中村家の初代中村正範は源範頼の末裔の武士で大和国広瀬郡中村郷に住んでいました。文明13(1481)年には、14代正實が今川氏に招かれ、遠江国磐田郡大橋郷に領地を賜り、その後、敷知郡和田、平松、宇布見、山崎、大白須の五か荘が与えられ、文明15(1483)年に宇布見に屋敷を構えました。16世紀の今川氏の時代には、同氏の家臣で代官を勤め、浜名湖の軍船を支配しています。
永禄11(1568)年に徳川家康が遠江に入国した時、18代正吉は船を出して迎えるなどの御用を果たし、徳川氏に仕え今切軍船兵糧奉行や代官を勤めました。こうした関係から天正2(1574)年2月8日に徳川家康の側室お万の方が家康の第二子である於義丸(後の結城秀康)を当屋敷で出産し、その時の胞衣(後産)を埋めた胞衣塚が現存しています。
天正18(1590)年、徳川家康が関東へ移った時に、18代中村源左衛門正吉は宇布見村に残りました。江戸時代には庄屋を務めていましたが、藩祖を結城秀康とする越前福井藩や津山藩からは士分格として扱われ、越前松平家一門や浜松藩主から、於義丸誕生の御殿や胞衣塚の修繕を目的として、金銀が下賜されていました。
また徳川御三家、老中、大阪城代、京都所司代の諸大名たちや越前松平家一門の大名が東海道を通行するときには、中村家の歴代当主がお目見えをするのが恒例となっていました。
このように徳川氏との関係で格式の高い家柄であるため、一般の庄屋たちとは異なり、浜松城主と単独で拝謁できるほど、古くからの独礼庄屋でした。
明治維新時の28代貞則は、討幕軍を警護する遠州報国隊の結成に尽力し、郷社の神官を勤め、五等郵便局を開設しました。29代東海は神職となり当地方の精神的な支柱として住民の尊敬を集め、東海様とよばれました。
30代正輔は服部、中村養鼈場をはじめ、明治35(1902)年には三等郵便局長に就任しています。31代幸八は昭和24(1949)年から衆議院議員として長く政界で活躍しました。
中村家住宅は、重要文化財に指定されているのは主屋で、約3,000平方メートルの屋敷のほぼ中央に、正面を南に向けて建っています。平成12(2000)年、雄踏町は主屋など建物の寄附を受け、平成13(2001)年度から平成15(2003)年度にかけて解体修理を行い、その際の調査で建築当初の姿とその変遷が明らかになり、当初の姿に復元されています。

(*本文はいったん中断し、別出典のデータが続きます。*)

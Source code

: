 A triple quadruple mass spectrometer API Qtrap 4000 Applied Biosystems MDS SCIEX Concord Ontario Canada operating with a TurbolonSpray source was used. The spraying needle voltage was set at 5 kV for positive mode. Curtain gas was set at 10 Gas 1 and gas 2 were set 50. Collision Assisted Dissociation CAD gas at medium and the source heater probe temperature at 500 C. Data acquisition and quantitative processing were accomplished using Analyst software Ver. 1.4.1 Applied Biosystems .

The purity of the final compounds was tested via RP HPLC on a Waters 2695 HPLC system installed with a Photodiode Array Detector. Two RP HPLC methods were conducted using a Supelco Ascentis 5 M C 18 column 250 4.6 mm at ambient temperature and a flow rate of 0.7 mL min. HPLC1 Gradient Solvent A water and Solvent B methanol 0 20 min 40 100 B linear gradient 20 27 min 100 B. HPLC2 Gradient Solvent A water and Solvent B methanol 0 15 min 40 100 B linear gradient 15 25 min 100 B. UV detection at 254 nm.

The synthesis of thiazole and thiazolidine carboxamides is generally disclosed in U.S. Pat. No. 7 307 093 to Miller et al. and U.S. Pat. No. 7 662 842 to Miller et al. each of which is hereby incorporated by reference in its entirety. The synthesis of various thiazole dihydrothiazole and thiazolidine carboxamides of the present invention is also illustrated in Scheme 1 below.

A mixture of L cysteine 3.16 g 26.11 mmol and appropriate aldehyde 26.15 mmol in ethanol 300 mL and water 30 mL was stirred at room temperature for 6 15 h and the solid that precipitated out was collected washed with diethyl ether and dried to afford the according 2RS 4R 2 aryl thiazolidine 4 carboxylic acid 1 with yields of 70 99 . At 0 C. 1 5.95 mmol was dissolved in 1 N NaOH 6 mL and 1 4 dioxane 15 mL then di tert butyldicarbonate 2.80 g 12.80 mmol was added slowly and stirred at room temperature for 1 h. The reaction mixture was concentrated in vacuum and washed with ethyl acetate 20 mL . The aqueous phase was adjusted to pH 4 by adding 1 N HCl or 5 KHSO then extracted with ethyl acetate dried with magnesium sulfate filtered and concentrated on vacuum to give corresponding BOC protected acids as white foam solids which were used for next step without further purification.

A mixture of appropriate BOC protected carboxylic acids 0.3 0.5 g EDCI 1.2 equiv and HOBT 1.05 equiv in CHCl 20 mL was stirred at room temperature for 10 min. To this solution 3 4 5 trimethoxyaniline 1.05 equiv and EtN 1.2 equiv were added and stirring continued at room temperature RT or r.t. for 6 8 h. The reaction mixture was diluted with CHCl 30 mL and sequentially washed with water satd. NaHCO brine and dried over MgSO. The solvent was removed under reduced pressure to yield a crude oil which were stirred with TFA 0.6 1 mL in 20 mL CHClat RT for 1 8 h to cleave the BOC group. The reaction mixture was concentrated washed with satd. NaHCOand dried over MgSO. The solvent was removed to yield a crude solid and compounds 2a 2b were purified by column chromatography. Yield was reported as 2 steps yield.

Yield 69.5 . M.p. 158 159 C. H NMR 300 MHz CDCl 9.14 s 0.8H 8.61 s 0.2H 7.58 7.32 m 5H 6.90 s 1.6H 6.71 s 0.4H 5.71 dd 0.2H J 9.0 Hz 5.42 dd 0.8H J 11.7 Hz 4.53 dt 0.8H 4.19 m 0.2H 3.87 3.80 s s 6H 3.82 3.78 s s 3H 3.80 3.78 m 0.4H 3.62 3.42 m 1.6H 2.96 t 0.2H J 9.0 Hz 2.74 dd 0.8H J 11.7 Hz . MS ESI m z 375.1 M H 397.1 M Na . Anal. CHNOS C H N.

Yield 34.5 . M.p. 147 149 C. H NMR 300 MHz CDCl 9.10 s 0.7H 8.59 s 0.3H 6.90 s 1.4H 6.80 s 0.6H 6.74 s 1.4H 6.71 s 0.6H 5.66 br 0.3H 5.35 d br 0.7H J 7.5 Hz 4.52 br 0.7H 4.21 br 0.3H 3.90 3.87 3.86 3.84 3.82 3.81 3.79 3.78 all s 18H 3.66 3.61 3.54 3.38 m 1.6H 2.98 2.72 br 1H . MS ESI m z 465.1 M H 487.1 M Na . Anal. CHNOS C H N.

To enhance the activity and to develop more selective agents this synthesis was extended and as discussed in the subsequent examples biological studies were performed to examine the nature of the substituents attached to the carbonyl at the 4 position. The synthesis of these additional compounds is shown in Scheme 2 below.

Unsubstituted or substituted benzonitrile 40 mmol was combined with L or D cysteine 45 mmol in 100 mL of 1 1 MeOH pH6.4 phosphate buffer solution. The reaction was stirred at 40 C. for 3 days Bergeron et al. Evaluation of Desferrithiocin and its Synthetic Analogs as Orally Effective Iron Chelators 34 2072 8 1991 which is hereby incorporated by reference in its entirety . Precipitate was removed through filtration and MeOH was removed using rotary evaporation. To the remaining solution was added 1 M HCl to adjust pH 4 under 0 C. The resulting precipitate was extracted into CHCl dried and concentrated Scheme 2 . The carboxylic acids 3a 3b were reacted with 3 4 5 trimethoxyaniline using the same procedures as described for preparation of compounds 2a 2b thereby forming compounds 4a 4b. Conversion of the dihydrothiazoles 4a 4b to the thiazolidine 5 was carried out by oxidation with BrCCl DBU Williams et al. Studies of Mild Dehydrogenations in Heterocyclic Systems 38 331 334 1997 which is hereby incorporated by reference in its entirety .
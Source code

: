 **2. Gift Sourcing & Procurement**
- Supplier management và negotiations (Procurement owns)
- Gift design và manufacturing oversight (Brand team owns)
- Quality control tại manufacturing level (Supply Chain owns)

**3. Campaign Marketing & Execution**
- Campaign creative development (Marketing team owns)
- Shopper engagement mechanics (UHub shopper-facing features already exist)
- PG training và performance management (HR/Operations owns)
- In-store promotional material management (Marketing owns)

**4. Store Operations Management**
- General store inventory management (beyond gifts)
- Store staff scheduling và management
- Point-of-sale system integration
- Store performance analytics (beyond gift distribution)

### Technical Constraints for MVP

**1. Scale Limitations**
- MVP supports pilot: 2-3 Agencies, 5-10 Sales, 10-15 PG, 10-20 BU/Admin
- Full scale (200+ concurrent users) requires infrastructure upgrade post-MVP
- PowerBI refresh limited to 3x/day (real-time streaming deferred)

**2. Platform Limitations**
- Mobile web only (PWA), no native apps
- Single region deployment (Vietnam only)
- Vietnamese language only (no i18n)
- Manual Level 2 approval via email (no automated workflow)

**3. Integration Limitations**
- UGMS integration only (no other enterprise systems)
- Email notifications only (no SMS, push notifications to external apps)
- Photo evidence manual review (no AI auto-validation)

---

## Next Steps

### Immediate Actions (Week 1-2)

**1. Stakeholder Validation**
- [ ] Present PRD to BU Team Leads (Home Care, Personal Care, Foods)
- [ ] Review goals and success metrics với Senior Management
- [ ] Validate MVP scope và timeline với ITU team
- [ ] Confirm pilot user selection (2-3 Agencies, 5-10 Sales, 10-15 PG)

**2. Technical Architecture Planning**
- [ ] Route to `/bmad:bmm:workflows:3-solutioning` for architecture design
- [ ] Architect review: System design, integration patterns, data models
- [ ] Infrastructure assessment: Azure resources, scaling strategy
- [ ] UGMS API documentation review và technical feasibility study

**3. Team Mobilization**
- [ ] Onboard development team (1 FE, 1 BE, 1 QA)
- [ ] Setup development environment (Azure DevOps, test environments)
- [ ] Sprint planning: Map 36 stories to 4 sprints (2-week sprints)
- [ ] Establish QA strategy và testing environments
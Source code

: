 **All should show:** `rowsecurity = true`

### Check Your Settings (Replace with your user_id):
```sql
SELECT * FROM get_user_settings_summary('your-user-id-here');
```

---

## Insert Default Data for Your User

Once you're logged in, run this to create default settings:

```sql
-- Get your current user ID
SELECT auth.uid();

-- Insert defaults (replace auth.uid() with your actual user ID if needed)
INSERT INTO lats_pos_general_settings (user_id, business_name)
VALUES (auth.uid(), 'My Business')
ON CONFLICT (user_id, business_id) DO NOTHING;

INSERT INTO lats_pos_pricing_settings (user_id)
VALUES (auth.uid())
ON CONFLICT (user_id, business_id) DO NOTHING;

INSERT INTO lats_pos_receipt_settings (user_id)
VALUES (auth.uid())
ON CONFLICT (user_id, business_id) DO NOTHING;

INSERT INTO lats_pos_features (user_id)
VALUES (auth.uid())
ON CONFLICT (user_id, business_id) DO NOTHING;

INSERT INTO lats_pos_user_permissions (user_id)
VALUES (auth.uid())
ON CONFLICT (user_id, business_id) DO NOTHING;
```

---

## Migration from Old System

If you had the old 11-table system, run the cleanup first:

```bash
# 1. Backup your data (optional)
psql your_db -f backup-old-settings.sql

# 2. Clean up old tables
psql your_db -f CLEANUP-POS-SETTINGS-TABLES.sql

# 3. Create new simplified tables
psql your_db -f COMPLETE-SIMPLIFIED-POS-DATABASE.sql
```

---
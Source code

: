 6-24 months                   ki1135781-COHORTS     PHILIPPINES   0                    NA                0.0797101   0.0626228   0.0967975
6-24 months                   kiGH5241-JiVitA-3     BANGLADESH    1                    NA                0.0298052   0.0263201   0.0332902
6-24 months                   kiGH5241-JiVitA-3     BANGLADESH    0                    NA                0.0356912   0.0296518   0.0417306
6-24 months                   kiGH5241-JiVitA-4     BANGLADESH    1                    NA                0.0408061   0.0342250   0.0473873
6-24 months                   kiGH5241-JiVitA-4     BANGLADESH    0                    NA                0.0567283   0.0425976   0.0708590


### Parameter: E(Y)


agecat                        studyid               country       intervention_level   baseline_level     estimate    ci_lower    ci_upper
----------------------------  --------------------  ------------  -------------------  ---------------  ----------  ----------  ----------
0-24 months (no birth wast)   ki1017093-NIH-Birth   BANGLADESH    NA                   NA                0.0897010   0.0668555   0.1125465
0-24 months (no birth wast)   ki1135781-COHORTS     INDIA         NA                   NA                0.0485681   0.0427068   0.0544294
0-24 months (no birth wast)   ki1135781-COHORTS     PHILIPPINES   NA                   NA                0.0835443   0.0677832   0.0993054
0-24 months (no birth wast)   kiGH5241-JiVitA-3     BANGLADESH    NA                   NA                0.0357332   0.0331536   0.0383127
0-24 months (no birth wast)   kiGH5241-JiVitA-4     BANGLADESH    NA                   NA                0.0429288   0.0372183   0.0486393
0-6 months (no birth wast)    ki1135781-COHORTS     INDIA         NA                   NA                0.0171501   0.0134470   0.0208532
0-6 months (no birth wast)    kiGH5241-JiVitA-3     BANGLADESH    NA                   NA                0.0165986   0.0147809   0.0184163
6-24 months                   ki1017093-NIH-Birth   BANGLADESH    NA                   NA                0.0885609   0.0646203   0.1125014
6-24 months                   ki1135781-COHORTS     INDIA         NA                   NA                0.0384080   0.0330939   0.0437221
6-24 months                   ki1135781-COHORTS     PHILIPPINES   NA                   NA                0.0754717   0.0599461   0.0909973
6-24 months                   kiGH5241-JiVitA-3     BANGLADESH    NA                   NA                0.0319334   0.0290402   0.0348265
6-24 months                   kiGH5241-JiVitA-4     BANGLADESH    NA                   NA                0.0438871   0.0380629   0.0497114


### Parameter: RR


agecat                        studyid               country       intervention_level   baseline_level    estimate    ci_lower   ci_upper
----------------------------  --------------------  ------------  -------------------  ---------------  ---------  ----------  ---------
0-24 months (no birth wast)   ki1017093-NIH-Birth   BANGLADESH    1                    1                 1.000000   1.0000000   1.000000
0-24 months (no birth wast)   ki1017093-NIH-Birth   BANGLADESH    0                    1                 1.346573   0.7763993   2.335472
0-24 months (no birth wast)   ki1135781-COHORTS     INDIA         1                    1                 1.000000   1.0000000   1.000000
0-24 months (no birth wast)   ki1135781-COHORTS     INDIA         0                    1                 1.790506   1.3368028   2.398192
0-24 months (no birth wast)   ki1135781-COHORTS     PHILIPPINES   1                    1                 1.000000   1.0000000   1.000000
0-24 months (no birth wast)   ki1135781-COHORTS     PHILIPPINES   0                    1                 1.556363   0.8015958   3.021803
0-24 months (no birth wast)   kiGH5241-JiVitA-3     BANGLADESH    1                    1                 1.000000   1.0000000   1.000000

主屋の建築年代は、建築素材など大棟の瓦葺に使われていた鳥衾(現在も棟に使用中)と、貞享5(1688)年の篦書きがある鬼瓦の取合いが一致したことから、その頃と考えられています。
特徴的なのは、棟通りと梁間方向中央の柱通りを揃え、これを境として、桁行方向に部屋が食い違いの配置になっているという特徴があります。
主屋の構造は、側柱(外回りの柱)は省略がなく、部屋境は2箇所を除いて柱を1間ごとに、楚石の上に直接立て、おもに貫で相互の連結がはかられています
以上のほか、主屋の特徴としては、柱の面取りに規則性があること、3間四方の部屋が南側と北側にそれぞれあること、納戸構、押板、格子窓といった古民家に共通するものを備えることがあげられます。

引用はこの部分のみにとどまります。